== Materials provided ==
□ □ □
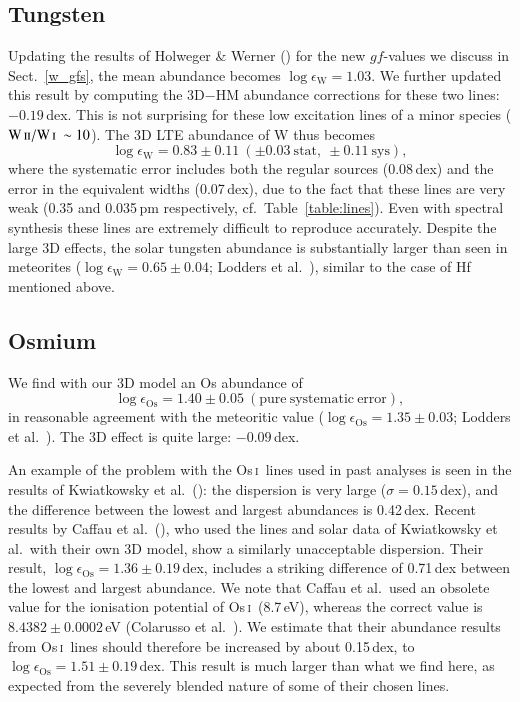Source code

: \documentclass[traditabstract]{aa}
\newcommand{\altosi}{Os\,\textsc{i}}
\newcommand{\altwi}{W\,\textsc{i}}
\newcommand{\altwii}{W\,\textsc{ii}}
\newcommand{\osi}{\altosi\ }
\newcommand{\wi}{\altwi\ }
\begin{document}
\subsection{Tungsten}
Updating the results of Holweger \& Werner (\cite{hol2}) for the new $gf$-values we discuss in Sect.\ \ref{w_gfs}, the mean abundance becomes $\log\epsilon_{\mathrm{W}}=1.03$.  We further updated this result by computing the 3D$-$HM abundance corrections for these two lines: $-0.19$\,dex. This is not surprising for these low excitation lines of a minor species ($\mathrm{\altwii/\wi}\sim10$). The 3D LTE abundance of W thus becomes
\begin{displaymath}
\log\epsilon_{\mathrm{W}}=0.83\pm0.11\ (\pm0.03\ \mathrm{stat},\ \pm0.11\ \mathrm{sys}), 
\end{displaymath}
where the systematic error includes both the regular sources (0.08\,dex) and the error in the equivalent widths (0.07\,dex), due to the fact that these lines are very weak (0.35 and 0.035\,pm respectively, cf.\ Table~\ref{table:lines}). Even with spectral synthesis these lines are extremely difficult to reproduce accurately.  Despite the large 3D effects, the solar tungsten abundance is substantially larger than seen in meteorites ($\log \epsilon_{\mathrm{W}}=0.65\pm0.04$; Lodders et al.\ \cite{lodd}), similar to the case of Hf mentioned above.

\subsection{Osmium}
We find with our 3D model an Os abundance of
\begin{displaymath}
\log\epsilon_{\mathrm{Os}}=1.40\pm0.05\ \mathrm{(pure\ systematic\ error)},
\end{displaymath}
in reasonable agreement with the meteoritic value ($\log \epsilon_{\mathrm{Os}}=1.35\pm0.03$; Lodders et al.\ \cite{lodd}).  The 3D effect is quite large: $-0.09$\,dex.

An example of the problem with the \osi lines used in past analyses is seen in the results of Kwiatkowsky et al.\ (\cite{kwia2}): the dispersion is very large ($\sigma=0.15$\,dex), and the difference between the lowest and largest abundances is 0.42\,dex.  Recent results by Caffau et al.\ (\cite{caf3}), who used the lines and solar data of Kwiatkowsky et al.\ with their own 3D model, show a similarly unacceptable dispersion.  Their result, $\log\epsilon_{\mathrm{Os}}=1.36\pm0.19$\,dex, includes a striking difference of 0.71\,dex between the lowest and largest abundance.  We note that Caffau et al.\ used an obsolete value for the ionisation potential of \osi (8.7\,eV), whereas the correct value is $8.4382\pm0.0002$\,eV (Colarusso et al.\ \cite{cola}).  We estimate that their abundance results from \osi lines should therefore be increased by about 0.15\,dex, to $\log\epsilon_{\mathrm{Os}}=1.51\pm0.19$\,dex.  This result is much larger than what we find here, as expected from the severely blended nature of some of their chosen lines.
\end{document}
□ □ □
== What is being asked ==
Leaving the images out, print the records above exactly.

== Output of the task ==
Source code

: \documentclass[traditabstract]{aa}
\newcommand{\altosi}{Os\,\textsc{i}}
\newcommand{\altwi}{W\,\textsc{i}}
\newcommand{\altwii}{W\,\textsc{ii}}
\newcommand{\osi}{\altosi\ }
\newcommand{\wi}{\altwi\ }
\begin{document}
\subsection{Tungsten}
Updating the results of Holweger \& Werner (\cite{hol2}) for the new $gf$-values we discuss in Sect.\ \ref{w_gfs}, the mean abundance becomes $\log\epsilon_{\mathrm{W}}=1.03$.  We further updated this result by computing the 3D$-$HM abundance corrections for these two lines: $-0.19$\,dex. This is not surprising for these low excitation lines of a minor species ($\mathrm{\altwii/\wi}\sim10$). The 3D LTE abundance of W thus becomes
\begin{displaymath}
\log\epsilon_{\mathrm{W}}=0.83\pm0.11\ (\pm0.03\ \mathrm{stat},\ \pm0.11\ \mathrm{sys}), 
\end{displaymath}
where the systematic error includes both the regular sources (0.08\,dex) and the error in the equivalent widths (0.07\,dex), due to the fact that these lines are very weak (0.35 and 0.035\,pm respectively, cf.\ Table~\ref{table:lines}). Even with spectral synthesis these lines are extremely difficult to reproduce accurately.  Despite the large 3D effects, the solar tungsten abundance is substantially larger than seen in meteorites ($\log \epsilon_{\mathrm{W}}=0.65\pm0.04$; Lodders et al.\ \cite{lodd}), similar to the case of Hf mentioned above.

\subsection{Osmium}
We find with our 3D model an Os abundance of
\begin{displaymath}
\log\epsilon_{\mathrm{Os}}=1.40\pm0.05\ \mathrm{(pure\ systematic\ error)},
\end{displaymath}
in reasonable agreement with the meteoritic value ($\log \epsilon_{\mathrm{Os}}=1.35\pm0.03$; Lodders et al.\ \cite{lodd}).  The 3D effect is quite large: $-0.09$\,dex.

An example of the problem with the \osi lines used in past analyses is seen in the results of Kwiatkowsky et al.\ (\cite{kwia2}): the dispersion is very large ($\sigma=0.15$\,dex), and the difference between the lowest and largest abundances is 0.42\,dex.  Recent results by Caffau et al.\ (\cite{caf3}), who used the lines and solar data of Kwiatkowsky et al.\ with their own 3D model, show a similarly unacceptable dispersion.  Their result, $\log\epsilon_{\mathrm{Os}}=1.36\pm0.19$\,dex, includes a striking difference of 0.71\,dex between the lowest and largest abundance.  We note that Caffau et al.\ used an obsolete value for the ionisation potential of \osi (8.7\,eV), whereas the correct value is $8.4382\pm0.0002$\,eV (Colarusso et al.\ \cite{cola}).  We estimate that their abundance results from \osi lines should therefore be increased by about 0.15\,dex, to $\log\epsilon_{\mathrm{Os}}=1.51\pm0.19$\,dex.  This result is much larger than what we find here, as expected from the severely blended nature of some of their chosen lines.
\end{document}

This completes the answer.